◆ **Collected data**:
☆ ☆ ☆ ☆ ☆ ☆ ☆

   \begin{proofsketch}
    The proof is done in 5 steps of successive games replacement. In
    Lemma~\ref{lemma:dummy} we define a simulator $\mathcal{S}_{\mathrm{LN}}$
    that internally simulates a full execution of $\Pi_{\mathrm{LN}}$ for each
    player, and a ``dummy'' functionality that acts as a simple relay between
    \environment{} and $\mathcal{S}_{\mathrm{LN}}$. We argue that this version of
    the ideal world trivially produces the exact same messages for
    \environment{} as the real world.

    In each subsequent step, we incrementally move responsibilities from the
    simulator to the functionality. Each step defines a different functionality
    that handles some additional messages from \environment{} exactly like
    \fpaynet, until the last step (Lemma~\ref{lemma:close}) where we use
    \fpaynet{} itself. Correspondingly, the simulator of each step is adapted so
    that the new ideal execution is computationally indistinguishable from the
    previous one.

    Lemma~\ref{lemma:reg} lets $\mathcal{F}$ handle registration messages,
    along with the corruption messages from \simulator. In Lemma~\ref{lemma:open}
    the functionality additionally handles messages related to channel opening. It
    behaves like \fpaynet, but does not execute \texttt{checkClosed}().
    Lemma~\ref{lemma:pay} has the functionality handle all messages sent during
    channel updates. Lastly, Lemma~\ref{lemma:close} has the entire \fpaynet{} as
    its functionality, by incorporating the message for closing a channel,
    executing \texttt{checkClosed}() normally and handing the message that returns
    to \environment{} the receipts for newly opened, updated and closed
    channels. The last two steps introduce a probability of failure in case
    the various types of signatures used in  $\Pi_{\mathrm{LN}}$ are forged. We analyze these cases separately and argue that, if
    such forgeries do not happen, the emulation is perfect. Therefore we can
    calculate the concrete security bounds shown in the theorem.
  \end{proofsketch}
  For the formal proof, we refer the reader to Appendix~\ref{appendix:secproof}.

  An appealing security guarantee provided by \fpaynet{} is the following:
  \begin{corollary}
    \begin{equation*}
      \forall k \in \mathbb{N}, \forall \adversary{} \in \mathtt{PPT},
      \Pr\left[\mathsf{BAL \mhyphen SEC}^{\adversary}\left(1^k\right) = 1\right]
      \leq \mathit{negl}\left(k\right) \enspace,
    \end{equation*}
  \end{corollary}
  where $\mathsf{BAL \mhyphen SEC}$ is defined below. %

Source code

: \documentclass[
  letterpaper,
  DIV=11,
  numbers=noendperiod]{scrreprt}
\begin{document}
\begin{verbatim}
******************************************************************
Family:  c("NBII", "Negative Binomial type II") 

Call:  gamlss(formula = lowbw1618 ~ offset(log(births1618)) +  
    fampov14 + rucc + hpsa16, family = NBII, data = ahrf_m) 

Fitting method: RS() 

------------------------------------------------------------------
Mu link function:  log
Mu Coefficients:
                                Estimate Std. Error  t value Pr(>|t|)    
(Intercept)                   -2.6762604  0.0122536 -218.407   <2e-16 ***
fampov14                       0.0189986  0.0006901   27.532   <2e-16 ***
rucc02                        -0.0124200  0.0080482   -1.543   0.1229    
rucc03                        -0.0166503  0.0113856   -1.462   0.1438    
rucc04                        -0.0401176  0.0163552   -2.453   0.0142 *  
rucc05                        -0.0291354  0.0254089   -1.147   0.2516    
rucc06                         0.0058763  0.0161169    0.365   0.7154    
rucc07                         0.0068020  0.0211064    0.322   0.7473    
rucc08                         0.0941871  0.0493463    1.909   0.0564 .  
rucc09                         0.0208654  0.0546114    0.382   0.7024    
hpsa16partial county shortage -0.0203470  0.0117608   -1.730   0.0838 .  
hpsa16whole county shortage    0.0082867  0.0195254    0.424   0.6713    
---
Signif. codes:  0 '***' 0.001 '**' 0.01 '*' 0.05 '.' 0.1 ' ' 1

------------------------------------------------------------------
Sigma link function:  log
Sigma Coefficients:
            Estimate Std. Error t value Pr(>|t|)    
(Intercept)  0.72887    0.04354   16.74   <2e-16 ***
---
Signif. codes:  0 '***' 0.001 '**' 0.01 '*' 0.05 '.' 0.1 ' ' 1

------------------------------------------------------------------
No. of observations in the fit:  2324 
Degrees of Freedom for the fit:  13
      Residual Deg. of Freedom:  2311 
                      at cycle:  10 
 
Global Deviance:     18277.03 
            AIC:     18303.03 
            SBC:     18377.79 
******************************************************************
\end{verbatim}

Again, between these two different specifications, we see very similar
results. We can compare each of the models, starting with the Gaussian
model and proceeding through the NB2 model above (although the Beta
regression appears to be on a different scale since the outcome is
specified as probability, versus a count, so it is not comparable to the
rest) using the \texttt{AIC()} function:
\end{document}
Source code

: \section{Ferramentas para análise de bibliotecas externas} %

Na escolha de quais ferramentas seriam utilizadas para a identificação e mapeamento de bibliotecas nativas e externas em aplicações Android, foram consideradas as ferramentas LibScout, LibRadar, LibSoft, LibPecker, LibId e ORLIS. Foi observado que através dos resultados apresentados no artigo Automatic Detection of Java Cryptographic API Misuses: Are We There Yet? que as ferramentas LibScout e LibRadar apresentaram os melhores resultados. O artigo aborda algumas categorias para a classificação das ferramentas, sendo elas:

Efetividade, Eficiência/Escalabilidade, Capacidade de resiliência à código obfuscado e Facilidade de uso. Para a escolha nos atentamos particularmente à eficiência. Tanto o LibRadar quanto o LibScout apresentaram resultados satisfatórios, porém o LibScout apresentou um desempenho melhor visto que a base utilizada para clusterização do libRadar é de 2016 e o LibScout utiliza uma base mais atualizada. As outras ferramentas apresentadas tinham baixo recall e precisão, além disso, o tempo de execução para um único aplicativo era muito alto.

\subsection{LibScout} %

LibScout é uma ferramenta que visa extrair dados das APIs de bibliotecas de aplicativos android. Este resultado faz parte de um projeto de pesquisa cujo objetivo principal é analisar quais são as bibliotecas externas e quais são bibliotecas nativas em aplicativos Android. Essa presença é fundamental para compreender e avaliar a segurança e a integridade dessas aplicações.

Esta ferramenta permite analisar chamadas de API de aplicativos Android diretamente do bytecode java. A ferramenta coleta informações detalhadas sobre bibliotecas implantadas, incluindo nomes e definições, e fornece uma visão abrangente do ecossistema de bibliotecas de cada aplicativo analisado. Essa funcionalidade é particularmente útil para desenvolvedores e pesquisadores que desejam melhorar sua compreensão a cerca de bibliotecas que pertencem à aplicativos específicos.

☆ ☆ ☆ ☆ ☆ ☆ ☆

◆ **Exercise directions**: Above are records; repeat only the lines starting at the line with "model and proceeding" and ending at the line with "Na escolha de", exactly as they appear, both included.

◆ **Task response**:
model and proceeding through the NB2 model above (although the Beta
regression appears to be on a different scale since the outcome is
specified as probability, versus a count, so it is not comparable to the
rest) using the \texttt{AIC()} function:
\end{document}
Source code

: \section{Ferramentas para análise de bibliotecas externas} %

Na escolha de quais ferramentas seriam utilizadas para a identificação e mapeamento de bibliotecas nativas e externas em aplicações Android, foram consideradas as ferramentas LibScout, LibRadar, LibSoft, LibPecker, LibId e ORLIS. Foi observado que através dos resultados apresentados no artigo Automatic Detection of Java Cryptographic API Misuses: Are We There Yet? que as ferramentas LibScout e LibRadar apresentaram os melhores resultados. O artigo aborda algumas categorias para a classificação das ferramentas, sendo elas:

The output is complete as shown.